(Extracted records)
■ ■ ■ ■

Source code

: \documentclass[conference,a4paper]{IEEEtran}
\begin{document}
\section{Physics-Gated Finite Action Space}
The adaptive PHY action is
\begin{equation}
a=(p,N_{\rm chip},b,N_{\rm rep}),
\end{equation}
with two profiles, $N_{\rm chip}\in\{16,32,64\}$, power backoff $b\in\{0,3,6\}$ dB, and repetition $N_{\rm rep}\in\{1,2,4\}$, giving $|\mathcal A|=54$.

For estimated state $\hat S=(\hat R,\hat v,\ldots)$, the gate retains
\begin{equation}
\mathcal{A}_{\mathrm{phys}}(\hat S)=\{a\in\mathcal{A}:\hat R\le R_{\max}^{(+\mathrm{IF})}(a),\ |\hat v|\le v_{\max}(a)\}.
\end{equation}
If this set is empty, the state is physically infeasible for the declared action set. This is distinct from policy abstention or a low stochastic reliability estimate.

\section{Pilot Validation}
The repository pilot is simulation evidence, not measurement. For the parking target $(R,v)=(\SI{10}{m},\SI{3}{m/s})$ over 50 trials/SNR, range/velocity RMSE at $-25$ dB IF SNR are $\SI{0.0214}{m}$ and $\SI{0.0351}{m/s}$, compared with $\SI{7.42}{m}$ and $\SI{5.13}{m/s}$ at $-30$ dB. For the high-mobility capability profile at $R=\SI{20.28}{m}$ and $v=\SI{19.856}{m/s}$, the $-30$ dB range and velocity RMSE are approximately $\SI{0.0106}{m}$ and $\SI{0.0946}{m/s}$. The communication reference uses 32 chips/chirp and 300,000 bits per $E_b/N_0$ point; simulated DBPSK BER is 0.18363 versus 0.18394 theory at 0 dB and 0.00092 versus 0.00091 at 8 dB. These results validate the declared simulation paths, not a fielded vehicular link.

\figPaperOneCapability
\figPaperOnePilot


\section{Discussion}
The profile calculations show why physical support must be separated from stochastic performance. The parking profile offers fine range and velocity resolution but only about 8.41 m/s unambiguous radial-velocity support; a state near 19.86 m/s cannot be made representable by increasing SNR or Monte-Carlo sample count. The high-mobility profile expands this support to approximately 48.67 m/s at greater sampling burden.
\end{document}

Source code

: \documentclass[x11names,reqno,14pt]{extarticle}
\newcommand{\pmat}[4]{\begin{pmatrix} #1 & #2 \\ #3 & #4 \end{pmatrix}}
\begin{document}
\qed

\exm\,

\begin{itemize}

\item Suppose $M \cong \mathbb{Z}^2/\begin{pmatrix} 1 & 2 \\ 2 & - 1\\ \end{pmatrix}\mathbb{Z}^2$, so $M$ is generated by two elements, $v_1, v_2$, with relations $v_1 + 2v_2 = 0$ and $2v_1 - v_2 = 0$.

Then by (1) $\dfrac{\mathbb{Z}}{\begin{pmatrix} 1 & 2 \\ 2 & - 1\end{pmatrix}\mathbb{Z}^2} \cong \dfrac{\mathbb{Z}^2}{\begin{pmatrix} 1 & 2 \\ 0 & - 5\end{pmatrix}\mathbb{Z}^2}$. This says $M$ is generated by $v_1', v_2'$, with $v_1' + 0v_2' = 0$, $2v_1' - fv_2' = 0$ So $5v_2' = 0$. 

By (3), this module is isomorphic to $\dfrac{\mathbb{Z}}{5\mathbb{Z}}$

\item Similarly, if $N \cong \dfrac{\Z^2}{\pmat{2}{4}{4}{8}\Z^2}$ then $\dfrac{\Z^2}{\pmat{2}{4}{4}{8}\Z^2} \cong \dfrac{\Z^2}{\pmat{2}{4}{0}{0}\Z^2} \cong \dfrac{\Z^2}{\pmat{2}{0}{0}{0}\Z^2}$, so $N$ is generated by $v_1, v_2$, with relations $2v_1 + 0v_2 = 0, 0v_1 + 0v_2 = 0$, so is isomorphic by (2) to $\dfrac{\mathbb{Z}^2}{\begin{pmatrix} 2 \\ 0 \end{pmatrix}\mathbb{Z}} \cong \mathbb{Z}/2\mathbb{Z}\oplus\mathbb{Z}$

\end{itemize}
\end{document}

■ ■ ■ ■

◆ Task goal: This exercise calls for repeating every line of the data exactly.

◆ Task answer:
Source code

: \documentclass[conference,a4paper]{IEEEtran}
\begin{document}
\section{Physics-Gated Finite Action Space}
The adaptive PHY action is
\begin{equation}
a=(p,N_{\rm chip},b,N_{\rm rep}),
\end{equation}
with two profiles, $N_{\rm chip}\in\{16,32,64\}$, power backoff $b\in\{0,3,6\}$ dB, and repetition $N_{\rm rep}\in\{1,2,4\}$, giving $|\mathcal A|=54$.

For estimated state $\hat S=(\hat R,\hat v,\ldots)$, the gate retains
\begin{equation}
\mathcal{A}_{\mathrm{phys}}(\hat S)=\{a\in\mathcal{A}:\hat R\le R_{\max}^{(+\mathrm{IF})}(a),\ |\hat v|\le v_{\max}(a)\}.
\end{equation}
If this set is empty, the state is physically infeasible for the declared action set. This is distinct from policy abstention or a low stochastic reliability estimate.

\section{Pilot Validation}
The repository pilot is simulation evidence, not measurement. For the parking target $(R,v)=(\SI{10}{m},\SI{3}{m/s})$ over 50 trials/SNR, range/velocity RMSE at $-25$ dB IF SNR are $\SI{0.0214}{m}$ and $\SI{0.0351}{m/s}$, compared with $\SI{7.42}{m}$ and $\SI{5.13}{m/s}$ at $-30$ dB. For the high-mobility capability profile at $R=\SI{20.28}{m}$ and $v=\SI{19.856}{m/s}$, the $-30$ dB range and velocity RMSE are approximately $\SI{0.0106}{m}$ and $\SI{0.0946}{m/s}$. The communication reference uses 32 chips/chirp and 300,000 bits per $E_b/N_0$ point; simulated DBPSK BER is 0.18363 versus 0.18394 theory at 0 dB and 0.00092 versus 0.00091 at 8 dB. These results validate the declared simulation paths, not a fielded vehicular link.

\figPaperOneCapability
\figPaperOnePilot


\section{Discussion}
The profile calculations show why physical support must be separated from stochastic performance. The parking profile offers fine range and velocity resolution but only about 8.41 m/s unambiguous radial-velocity support; a state near 19.86 m/s cannot be made representable by increasing SNR or Monte-Carlo sample count. The high-mobility profile expands this support to approximately 48.67 m/s at greater sampling burden.
\end{document}

Source code

: \documentclass[x11names,reqno,14pt]{extarticle}
\newcommand{\pmat}[4]{\begin{pmatrix} #1 & #2 \\ #3 & #4 \end{pmatrix}}
\begin{document}
\qed

\exm\,

\begin{itemize}

\item Suppose $M \cong \mathbb{Z}^2/\begin{pmatrix} 1 & 2 \\ 2 & - 1\\ \end{pmatrix}\mathbb{Z}^2$, so $M$ is generated by two elements, $v_1, v_2$, with relations $v_1 + 2v_2 = 0$ and $2v_1 - v_2 = 0$.

Then by (1) $\dfrac{\mathbb{Z}}{\begin{pmatrix} 1 & 2 \\ 2 & - 1\end{pmatrix}\mathbb{Z}^2} \cong \dfrac{\mathbb{Z}^2}{\begin{pmatrix} 1 & 2 \\ 0 & - 5\end{pmatrix}\mathbb{Z}^2}$. This says $M$ is generated by $v_1', v_2'$, with $v_1' + 0v_2' = 0$, $2v_1' - fv_2' = 0$ So $5v_2' = 0$. 

By (3), this module is isomorphic to $\dfrac{\mathbb{Z}}{5\mathbb{Z}}$

\item Similarly, if $N \cong \dfrac{\Z^2}{\pmat{2}{4}{4}{8}\Z^2}$ then $\dfrac{\Z^2}{\pmat{2}{4}{4}{8}\Z^2} \cong \dfrac{\Z^2}{\pmat{2}{4}{0}{0}\Z^2} \cong \dfrac{\Z^2}{\pmat{2}{0}{0}{0}\Z^2}$, so $N$ is generated by $v_1, v_2$, with relations $2v_1 + 0v_2 = 0, 0v_1 + 0v_2 = 0$, so is isomorphic by (2) to $\dfrac{\mathbb{Z}^2}{\begin{pmatrix} 2 \\ 0 \end{pmatrix}\mathbb{Z}} \cong \mathbb{Z}/2\mathbb{Z}\oplus\mathbb{Z}$

\end{itemize}
\end{document}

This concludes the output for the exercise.